Zentalis Pharmaceuticals, under the ticker symbol ($ZNTL), opened to the stock market on April 3rd, 2020. Over the course of two months, Zentalis Pharmaceuticals nearly doubled in stock price. Currently, the stock sits at $44 and is considerably off its all-time high of $59.32.
It does not take a genius to recognize the considerable price movement of Zentalis Pharmaceuticals. With no significant news or revenue increase within the company, the stock rose over 100%. At its current price, the stock is overbought and subsequently dropped 25% in just seven trading days. If ($ZNTL) continues to fall further, a key area of support is found in the high $30s.
With a volatile stock like ($ZNTL), value investors may need to look elsewhere. Although, for investors who are familiar with speculation, Zentalis Pharmaceuticals could represent a buy, with its promising pipelines. The best place to enter a position within ($ZNTL) would be in a consolidation phase, with low volume, since the stock has “cooled off.” IPO stocks can be risky, but if one manages their risk and plans for the future, significant gains can be realized, with Zentalis Pharmaceuticals being no exception.

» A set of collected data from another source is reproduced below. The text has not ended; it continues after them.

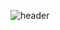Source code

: ![header](https://capsule-render.vercel.app/api?type=waving&height=200&text=Front-End%20개발자%20견기성&fontAlign=50&fontAlignY=40&color=gradient)

<!--
**gyeongisung/gyeongisung** is a ✨ _special_ ✨ repository because its `README.md` (this file) appears on your GitHub profile.

Here are some ideas to get you started:

- 🔭 I’m currently working on ...
- 🌱 I’m currently learning ...
- 👯 I’m looking to collaborate on ...
- 🤔 I’m looking for help with ...
- 💬 Ask me about ...
- 📫 How to reach me: ...
- 😄 Pronouns: ...
- ⚡ Fun fact: ...
-->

A good analogy for Zentalis Pharmaceuticals is like a seed equipped with sunlight, water for nourishment, and a promising environment. Instead of the plant necessities, Zentalis is equipped with good investor sentiment, growing cash, and a speculative, yet promising business.
According to Businesswire, since its inception in 2014, Zentalis Pharmaceuticals “has raised a total of $147 million in gross proceeds from private financings.” Within just six years, the company has raised more money than most Biotech companies do in decades. With Zentalis Pharmaceuticals showing promising results for the future, their investors, such as Matrix Capital, Viking Global Investors, Redmile Group, Farallon Capital, and others, will likely continue to provide cash as the company grows.
Currently, Zentalis Pharmaceuticals has four active pipelines, which could show promising results. Their potential treatments cover a broad range of cancers, which target lung cancer and solid tumors, and are both in Phases 1/2. With their newly raised cash, the company can expand its studies and accelerate its four pipelines, all of which can be promising revenue makers.
Closing and Rating
When an investor buys Zentalis Pharmaceuticals, they are buying into what the company has today and what the company may hold tomorrow. The IPO market, paired with the cancer treatment field, can result in a highly speculative company. Zentalis Pharmaceuticals is no exception to this idea but presents many factors, such as future cash flow, that new start-up companies do not have.
Investors, especially highly speculative ones, should take the effort to invest in Zentalis Pharmaceuticals but at a fair price for the future. With all of this information being said, ($ZNTL) is a strong buy, especially at lower prices.